» **What is required**
In the copy you make of the entries, no picture should appear, and every word must match.

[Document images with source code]
*** Begin section ***
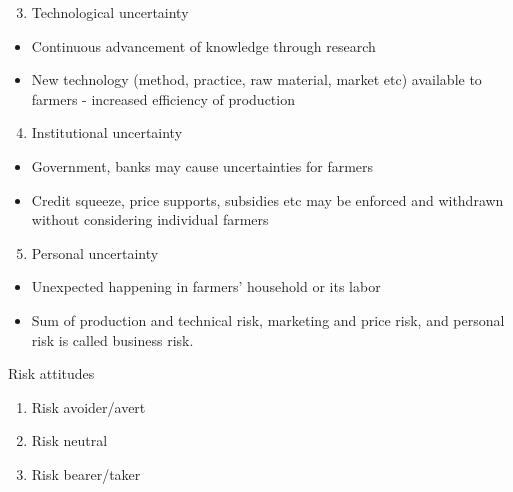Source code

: \documentclass[12pt,ignorenonframetext,aspectratio=169]{beamer}
\providecommand{\tightlist}{%
  \setlength{\itemsep}{0pt}\setlength{\parskip}{0pt}}
\begin{document}
\begin{frame}{}
\protect\hypertarget{section-4}{}
\footnotesize

\begin{enumerate}
\setcounter{enumi}{2}
\tightlist
\item
  Technological uncertainty
\end{enumerate}

\begin{itemize}
\tightlist
\item
  Continuous advancement of knowledge through research
\item
  New technology (method, practice, raw material, market etc) available
  to farmers - increased efficiency of production
\end{itemize}

\begin{enumerate}
\setcounter{enumi}{3}
\tightlist
\item
  Institutional uncertainty
\end{enumerate}

\begin{itemize}
\tightlist
\item
  Government, banks may cause uncertainties for farmers
\item
  Credit squeeze, price supports, subsidies etc may be enforced and
  withdrawn without considering individual farmers
\end{itemize}

\begin{enumerate}
\setcounter{enumi}{4}
\tightlist
\item
  Personal uncertainty
\end{enumerate}

\begin{itemize}
\tightlist
\item
  Unexpected happening in farmers' household or its labor
\item
  Sum of production and technical risk, marketing and price risk, and
  personal risk is called business risk.
\end{itemize}
\end{frame}

\begin{frame}{Risk attitudes}
\protect\hypertarget{risk-attitudes}{}
\begin{enumerate}
\tightlist
\item
  Risk avoider/avert
\item
  Risk neutral
\item
  Risk bearer/taker
\end{enumerate}
\end{frame}
\end{document}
*** End section ***
» **Output for this exercise**
Source code

: \documentclass[12pt,ignorenonframetext,aspectratio=169]{beamer}
\providecommand{\tightlist}{%
  \setlength{\itemsep}{0pt}\setlength{\parskip}{0pt}}
\begin{document}
\begin{frame}{}
\protect\hypertarget{section-4}{}
\footnotesize

\begin{enumerate}
\setcounter{enumi}{2}
\tightlist
\item
  Technological uncertainty
\end{enumerate}

\begin{itemize}
\tightlist
\item
  Continuous advancement of knowledge through research
\item
  New technology (method, practice, raw material, market etc) available
  to farmers - increased efficiency of production
\end{itemize}

\begin{enumerate}
\setcounter{enumi}{3}
\tightlist
\item
  Institutional uncertainty
\end{enumerate}

\begin{itemize}
\tightlist
\item
  Government, banks may cause uncertainties for farmers
\item
  Credit squeeze, price supports, subsidies etc may be enforced and
  withdrawn without considering individual farmers
\end{itemize}

\begin{enumerate}
\setcounter{enumi}{4}
\tightlist
\item
  Personal uncertainty
\end{enumerate}

\begin{itemize}
\tightlist
\item
  Unexpected happening in farmers' household or its labor
\item
  Sum of production and technical risk, marketing and price risk, and
  personal risk is called business risk.
\end{itemize}
\end{frame}

\begin{frame}{Risk attitudes}
\protect\hypertarget{risk-attitudes}{}
\begin{enumerate}
\tightlist
\item
  Risk avoider/avert
\item
  Risk neutral
\item
  Risk bearer/taker
\end{enumerate}
\end{frame}
\end{document}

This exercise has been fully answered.